[Stored dataset items]
::::::

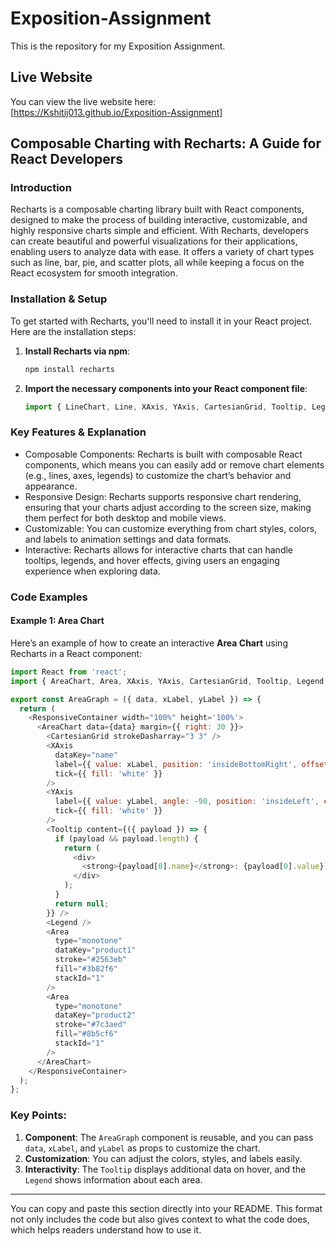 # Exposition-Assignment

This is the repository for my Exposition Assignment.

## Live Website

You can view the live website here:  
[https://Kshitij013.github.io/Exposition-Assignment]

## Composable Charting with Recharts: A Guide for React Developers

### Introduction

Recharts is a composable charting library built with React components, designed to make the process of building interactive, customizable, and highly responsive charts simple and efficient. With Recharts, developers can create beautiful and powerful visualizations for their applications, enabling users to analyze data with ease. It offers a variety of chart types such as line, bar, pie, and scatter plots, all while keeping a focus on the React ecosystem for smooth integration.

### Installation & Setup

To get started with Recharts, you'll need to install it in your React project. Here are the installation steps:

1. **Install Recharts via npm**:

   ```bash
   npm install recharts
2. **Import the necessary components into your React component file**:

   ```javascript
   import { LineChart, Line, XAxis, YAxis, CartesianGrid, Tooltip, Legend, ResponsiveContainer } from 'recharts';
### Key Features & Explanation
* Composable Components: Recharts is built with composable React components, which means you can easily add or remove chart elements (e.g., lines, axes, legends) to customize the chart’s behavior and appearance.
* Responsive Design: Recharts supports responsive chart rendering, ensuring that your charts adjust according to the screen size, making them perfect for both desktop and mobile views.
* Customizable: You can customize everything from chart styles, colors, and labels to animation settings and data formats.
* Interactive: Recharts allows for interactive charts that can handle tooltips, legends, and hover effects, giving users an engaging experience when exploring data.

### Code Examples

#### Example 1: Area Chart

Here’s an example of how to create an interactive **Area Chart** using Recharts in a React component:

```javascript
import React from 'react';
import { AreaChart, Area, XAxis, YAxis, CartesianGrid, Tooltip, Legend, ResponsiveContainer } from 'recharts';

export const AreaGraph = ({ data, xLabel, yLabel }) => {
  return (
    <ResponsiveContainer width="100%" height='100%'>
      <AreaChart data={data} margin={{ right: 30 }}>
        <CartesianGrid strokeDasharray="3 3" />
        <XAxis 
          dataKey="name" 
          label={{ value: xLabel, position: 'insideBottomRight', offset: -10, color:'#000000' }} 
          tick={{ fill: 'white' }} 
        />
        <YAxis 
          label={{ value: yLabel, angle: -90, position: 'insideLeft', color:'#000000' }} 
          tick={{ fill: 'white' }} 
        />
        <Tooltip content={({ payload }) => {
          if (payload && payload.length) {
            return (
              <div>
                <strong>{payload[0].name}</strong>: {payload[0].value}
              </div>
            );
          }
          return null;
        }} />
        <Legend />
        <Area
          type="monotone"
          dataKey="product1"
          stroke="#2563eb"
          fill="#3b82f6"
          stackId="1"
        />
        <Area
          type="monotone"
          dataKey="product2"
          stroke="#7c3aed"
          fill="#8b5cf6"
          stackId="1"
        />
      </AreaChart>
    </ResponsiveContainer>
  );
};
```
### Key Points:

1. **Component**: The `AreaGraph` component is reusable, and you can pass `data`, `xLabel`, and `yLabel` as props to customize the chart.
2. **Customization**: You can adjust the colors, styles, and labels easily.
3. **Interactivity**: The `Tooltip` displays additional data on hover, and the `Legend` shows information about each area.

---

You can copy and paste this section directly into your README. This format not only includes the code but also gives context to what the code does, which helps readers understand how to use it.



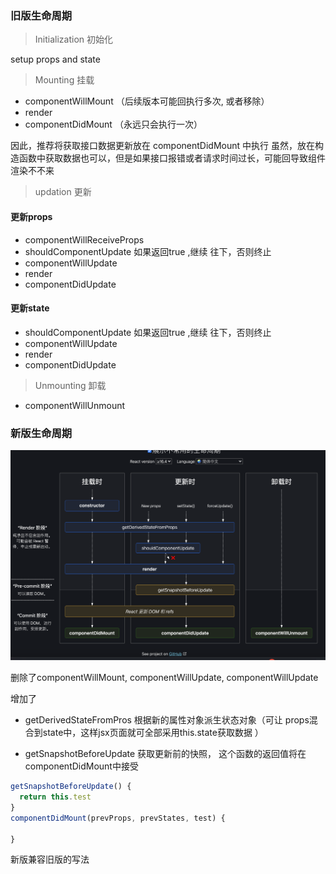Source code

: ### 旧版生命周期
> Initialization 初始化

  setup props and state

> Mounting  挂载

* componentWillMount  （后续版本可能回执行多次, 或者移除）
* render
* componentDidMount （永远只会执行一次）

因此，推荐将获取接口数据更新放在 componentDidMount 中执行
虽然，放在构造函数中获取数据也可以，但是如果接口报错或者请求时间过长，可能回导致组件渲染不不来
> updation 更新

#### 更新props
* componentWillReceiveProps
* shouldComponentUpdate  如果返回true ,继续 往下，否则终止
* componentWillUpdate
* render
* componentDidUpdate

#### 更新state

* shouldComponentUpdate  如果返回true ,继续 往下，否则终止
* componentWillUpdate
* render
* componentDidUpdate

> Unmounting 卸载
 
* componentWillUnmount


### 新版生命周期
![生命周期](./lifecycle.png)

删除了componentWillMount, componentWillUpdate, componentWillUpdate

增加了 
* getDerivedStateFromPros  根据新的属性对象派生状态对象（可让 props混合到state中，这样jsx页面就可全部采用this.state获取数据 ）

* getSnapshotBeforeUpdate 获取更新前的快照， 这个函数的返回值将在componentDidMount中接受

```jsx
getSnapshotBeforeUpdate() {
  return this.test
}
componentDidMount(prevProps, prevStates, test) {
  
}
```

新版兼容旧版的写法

::::::

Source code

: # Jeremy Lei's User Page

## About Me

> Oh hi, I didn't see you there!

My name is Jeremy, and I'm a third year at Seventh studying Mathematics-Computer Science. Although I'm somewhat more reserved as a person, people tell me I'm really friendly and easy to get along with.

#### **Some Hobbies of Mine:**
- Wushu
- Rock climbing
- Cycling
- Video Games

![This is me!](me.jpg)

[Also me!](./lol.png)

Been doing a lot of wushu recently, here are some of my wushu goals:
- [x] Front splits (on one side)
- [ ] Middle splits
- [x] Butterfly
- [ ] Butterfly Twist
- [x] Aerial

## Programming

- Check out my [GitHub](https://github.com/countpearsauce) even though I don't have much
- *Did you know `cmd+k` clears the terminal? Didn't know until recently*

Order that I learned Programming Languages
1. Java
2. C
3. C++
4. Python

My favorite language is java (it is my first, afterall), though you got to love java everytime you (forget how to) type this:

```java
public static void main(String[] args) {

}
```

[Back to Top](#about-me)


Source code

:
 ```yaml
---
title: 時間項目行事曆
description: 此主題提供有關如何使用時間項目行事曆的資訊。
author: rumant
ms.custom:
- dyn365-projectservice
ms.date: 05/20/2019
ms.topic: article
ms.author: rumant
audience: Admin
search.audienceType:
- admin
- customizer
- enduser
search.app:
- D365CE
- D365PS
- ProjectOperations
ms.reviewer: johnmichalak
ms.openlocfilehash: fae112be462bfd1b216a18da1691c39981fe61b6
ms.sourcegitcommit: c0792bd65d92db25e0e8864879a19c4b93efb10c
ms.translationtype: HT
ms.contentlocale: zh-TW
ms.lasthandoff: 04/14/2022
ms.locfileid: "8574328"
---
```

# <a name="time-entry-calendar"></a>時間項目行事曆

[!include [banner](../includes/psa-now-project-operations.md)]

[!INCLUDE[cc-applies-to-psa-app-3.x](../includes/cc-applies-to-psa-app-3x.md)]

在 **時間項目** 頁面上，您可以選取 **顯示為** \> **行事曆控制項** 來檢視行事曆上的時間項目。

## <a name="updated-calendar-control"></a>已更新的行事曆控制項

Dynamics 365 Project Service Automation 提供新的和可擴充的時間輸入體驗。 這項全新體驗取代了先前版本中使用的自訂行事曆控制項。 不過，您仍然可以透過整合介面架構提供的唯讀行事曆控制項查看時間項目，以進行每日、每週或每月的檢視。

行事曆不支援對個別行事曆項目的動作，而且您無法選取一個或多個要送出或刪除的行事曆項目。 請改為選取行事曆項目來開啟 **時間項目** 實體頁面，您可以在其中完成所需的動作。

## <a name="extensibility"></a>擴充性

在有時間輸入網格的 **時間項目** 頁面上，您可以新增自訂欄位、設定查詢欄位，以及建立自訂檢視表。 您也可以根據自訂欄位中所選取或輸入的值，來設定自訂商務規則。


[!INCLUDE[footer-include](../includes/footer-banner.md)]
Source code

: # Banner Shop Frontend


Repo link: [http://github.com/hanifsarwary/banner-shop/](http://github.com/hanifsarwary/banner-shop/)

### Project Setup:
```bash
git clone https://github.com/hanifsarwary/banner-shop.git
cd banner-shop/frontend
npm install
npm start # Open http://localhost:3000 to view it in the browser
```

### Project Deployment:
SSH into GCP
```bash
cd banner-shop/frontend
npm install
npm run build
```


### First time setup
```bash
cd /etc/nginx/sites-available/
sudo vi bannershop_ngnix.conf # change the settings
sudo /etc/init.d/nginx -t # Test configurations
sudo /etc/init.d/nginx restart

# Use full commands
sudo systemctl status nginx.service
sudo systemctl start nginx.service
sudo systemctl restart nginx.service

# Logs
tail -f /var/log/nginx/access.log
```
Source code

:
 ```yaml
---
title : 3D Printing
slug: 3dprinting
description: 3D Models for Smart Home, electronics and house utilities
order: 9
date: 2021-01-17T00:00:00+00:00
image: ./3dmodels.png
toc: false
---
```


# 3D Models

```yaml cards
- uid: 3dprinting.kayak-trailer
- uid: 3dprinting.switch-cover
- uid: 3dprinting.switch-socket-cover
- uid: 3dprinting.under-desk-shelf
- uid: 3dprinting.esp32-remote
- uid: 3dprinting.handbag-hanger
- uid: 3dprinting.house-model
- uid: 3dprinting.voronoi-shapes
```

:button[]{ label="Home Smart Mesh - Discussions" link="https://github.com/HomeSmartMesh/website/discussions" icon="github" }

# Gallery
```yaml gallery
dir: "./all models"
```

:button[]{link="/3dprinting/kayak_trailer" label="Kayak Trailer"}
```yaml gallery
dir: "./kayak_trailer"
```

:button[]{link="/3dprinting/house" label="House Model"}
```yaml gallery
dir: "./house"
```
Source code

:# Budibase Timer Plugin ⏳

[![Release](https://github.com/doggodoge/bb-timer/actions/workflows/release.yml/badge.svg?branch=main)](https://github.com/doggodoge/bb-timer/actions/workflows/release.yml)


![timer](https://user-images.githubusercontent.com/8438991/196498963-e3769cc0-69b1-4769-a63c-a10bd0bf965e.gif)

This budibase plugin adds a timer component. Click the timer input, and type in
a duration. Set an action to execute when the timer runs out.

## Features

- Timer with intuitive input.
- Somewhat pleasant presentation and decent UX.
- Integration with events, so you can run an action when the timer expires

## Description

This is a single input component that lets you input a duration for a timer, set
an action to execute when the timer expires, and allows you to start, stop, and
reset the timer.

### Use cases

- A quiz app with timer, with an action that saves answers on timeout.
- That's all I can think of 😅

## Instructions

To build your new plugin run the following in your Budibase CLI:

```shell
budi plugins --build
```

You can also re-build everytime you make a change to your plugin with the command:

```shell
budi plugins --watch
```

::::::

### EXERCISE DETAILS:
Please report all lines in the entries where "https" appears.

### ANSWER TO THIS EXERCISE:
[https://Kshitij013.github.io/Exposition-Assignment]
- Check out my [GitHub](https://github.com/countpearsauce) even though I don't have much
git clone https://github.com/hanifsarwary/banner-shop.git
:button[]{ label="Home Smart Mesh - Discussions" link="https://github.com/HomeSmartMesh/website/discussions" icon="github" }
[![Release](https://github.com/doggodoge/bb-timer/actions/workflows/release.yml/badge.svg?branch=main)](https://github.com/doggodoge/bb-timer/actions/workflows/release.yml)
![timer](https://user-images.githubusercontent.com/8438991/196498963-e3769cc0-69b1-4769-a63c-a10bd0bf965e.gif)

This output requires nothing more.